Now, I know that the unbelievers, the ones without any faith or humanity, would come up with something more simple than my explanation. They would point out that my older son never seems to ever put his shoes in his shoe basket and must look for them for an hour. At which point he will give up and say he can’t find them.
They may also say that my daughter must lallygag around the house the minute she discovers its time to go somewhere
And surely, my youngest son only poops in his diaper the moment he hears the phrases “We are running late,” and “Get in the car.”
Those are all very possible explanations as to why I lose 15 minutes telling the kids to get in the car. But there is one hole in that logic: it is not awesome and makes me look bad.
No, there is only one answer that puts the blame squarely on someone else’s shoulders. Our life is filled with some mystical dimension that lies between my house and my car. Some strange and mysterious place that saps 15 precious minutes every time I tell the kids to get into the car.
That is the only logical answer that explains why I have to constantly tell people why we are late. Every. Single. Time.

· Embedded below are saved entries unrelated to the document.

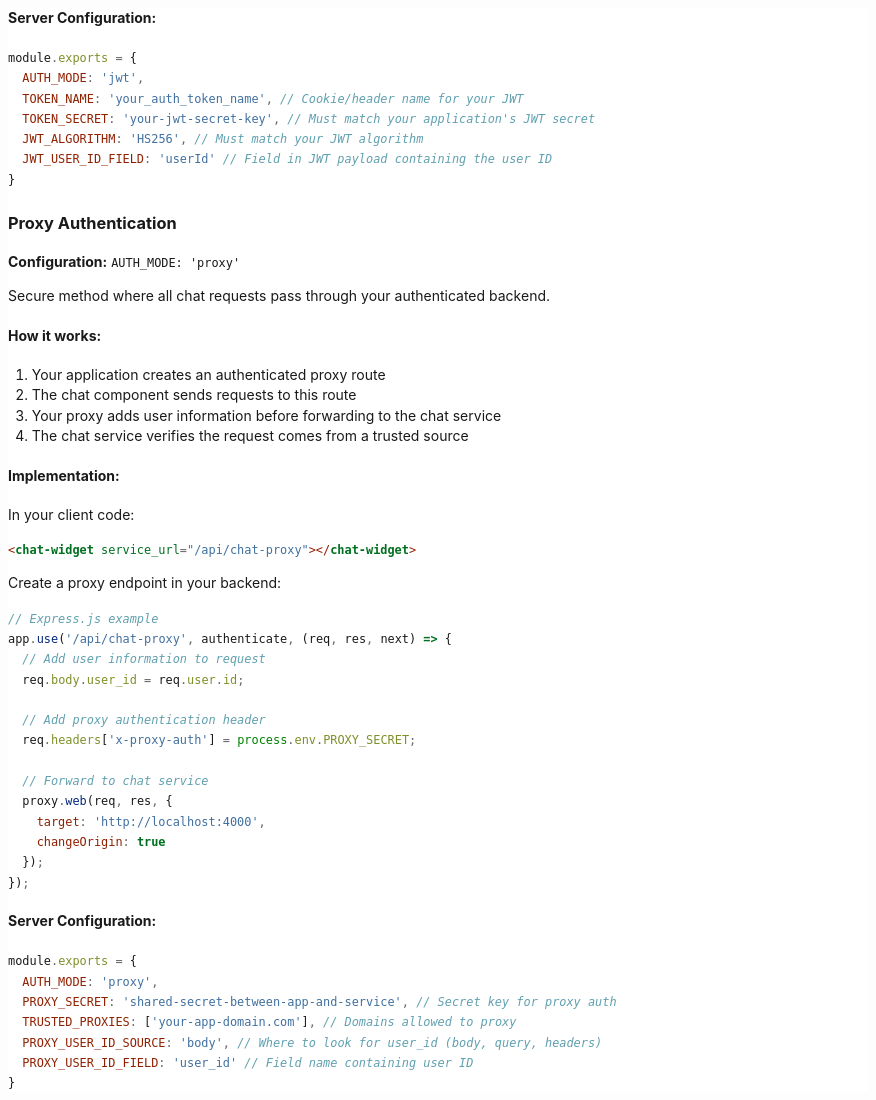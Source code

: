 #### Server Configuration:

```javascript
module.exports = {
  AUTH_MODE: 'jwt',
  TOKEN_NAME: 'your_auth_token_name', // Cookie/header name for your JWT
  TOKEN_SECRET: 'your-jwt-secret-key', // Must match your application's JWT secret
  JWT_ALGORITHM: 'HS256', // Must match your JWT algorithm
  JWT_USER_ID_FIELD: 'userId' // Field in JWT payload containing the user ID
}
```

### Proxy Authentication

**Configuration:** `AUTH_MODE: 'proxy'`

Secure method where all chat requests pass through your authenticated backend.

#### How it works:

1. Your application creates an authenticated proxy route
2. The chat component sends requests to this route
3. Your proxy adds user information before forwarding to the chat service
4. The chat service verifies the request comes from a trusted source

#### Implementation:

In your client code:

```html
<chat-widget service_url="/api/chat-proxy"></chat-widget>
```

Create a proxy endpoint in your backend:

```javascript
// Express.js example
app.use('/api/chat-proxy', authenticate, (req, res, next) => {
  // Add user information to request
  req.body.user_id = req.user.id;
  
  // Add proxy authentication header
  req.headers['x-proxy-auth'] = process.env.PROXY_SECRET;
  
  // Forward to chat service
  proxy.web(req, res, { 
    target: 'http://localhost:4000',
    changeOrigin: true
  });
});
```

#### Server Configuration:

```javascript
module.exports = {
  AUTH_MODE: 'proxy',
  PROXY_SECRET: 'shared-secret-between-app-and-service', // Secret key for proxy auth
  TRUSTED_PROXIES: ['your-app-domain.com'], // Domains allowed to proxy
  PROXY_USER_ID_SOURCE: 'body', // Where to look for user_id (body, query, headers)
  PROXY_USER_ID_FIELD: 'user_id' // Field name containing user ID
}
```
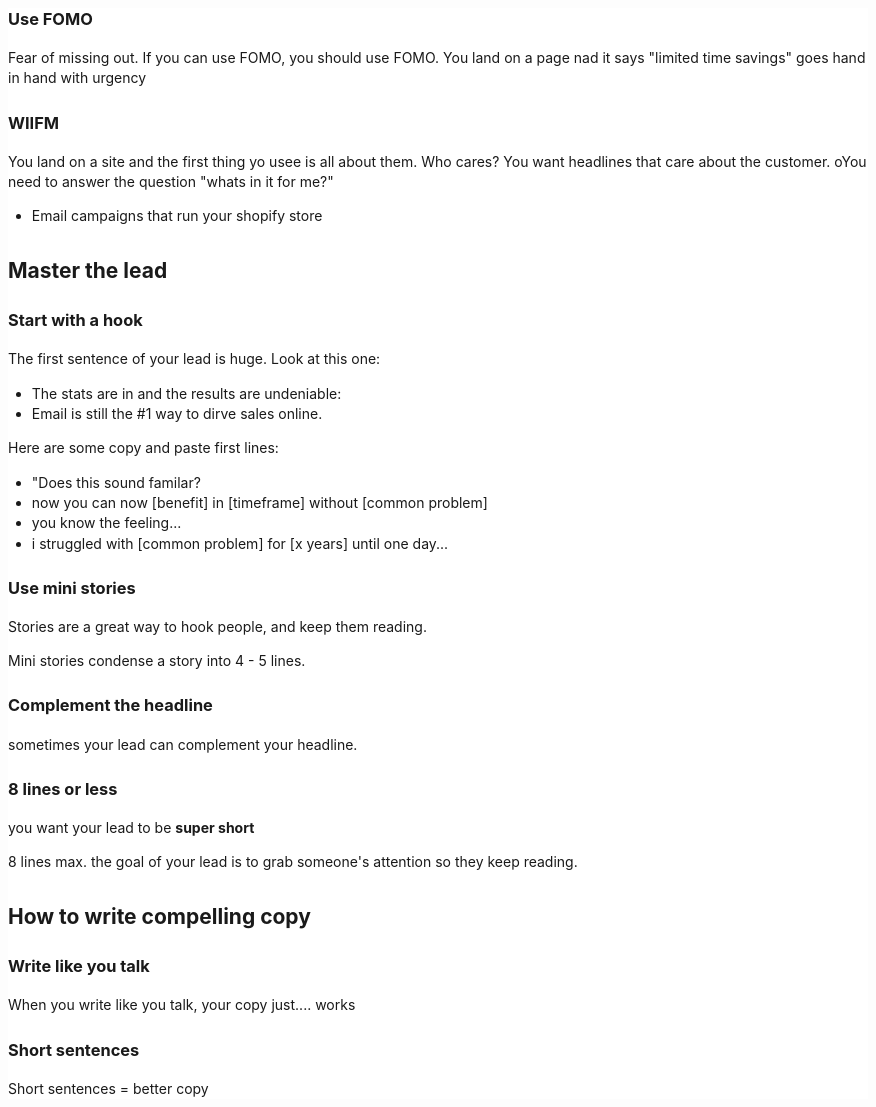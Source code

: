 ### Use FOMO

Fear of missing out. If you can use FOMO, you should use FOMO. You land on a page nad it says "limited time savings" goes hand in hand with urgency

### WIIFM

You land on a site and the first thing yo usee is all about them. Who cares? You want headlines that care about the customer. oYou need to answer the question "whats in it for me?"

- Email campaigns that run your shopify store

## Master the lead

### Start with a hook

The first sentence of your lead is huge. Look at this one:

- The stats are in and the results are undeniable:
- Email is still the #1 way to dirve sales online.

Here are some copy and paste first lines:

- "Does this sound familar?
- now you can now [benefit] in [timeframe] without [common problem]
- you know the feeling...
- i struggled with [common problem] for [x years] until one day...

### Use mini stories

Stories are a great way to hook people, and keep them reading. 

Mini stories condense a story into 4 - 5 lines.

### Complement the headline

sometimes your lead can complement your headline.

### 8 lines or less

you want your lead to be **super short**

8 lines max. the goal of your lead is to grab someone's attention so they keep reading. 

## How to write compelling copy

### Write like you talk

When you write like you talk, your copy just.... works

### Short sentences

Short sentences = better copy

Our life is filled with dimensions that must be overcome, quests that must be taken, diapers that must be changed but only when we have to go somewhere. Our life is about overcoming impossible challenges, to see the obstacle, conquer it while eating bacon AND sausage for breakfast because there is always time for that.
That is our life because that life, the one that we choose to live in, is way more interesting and fun. In that life, I always know exactly what I’m doing and that the missing time portal is right outside my door.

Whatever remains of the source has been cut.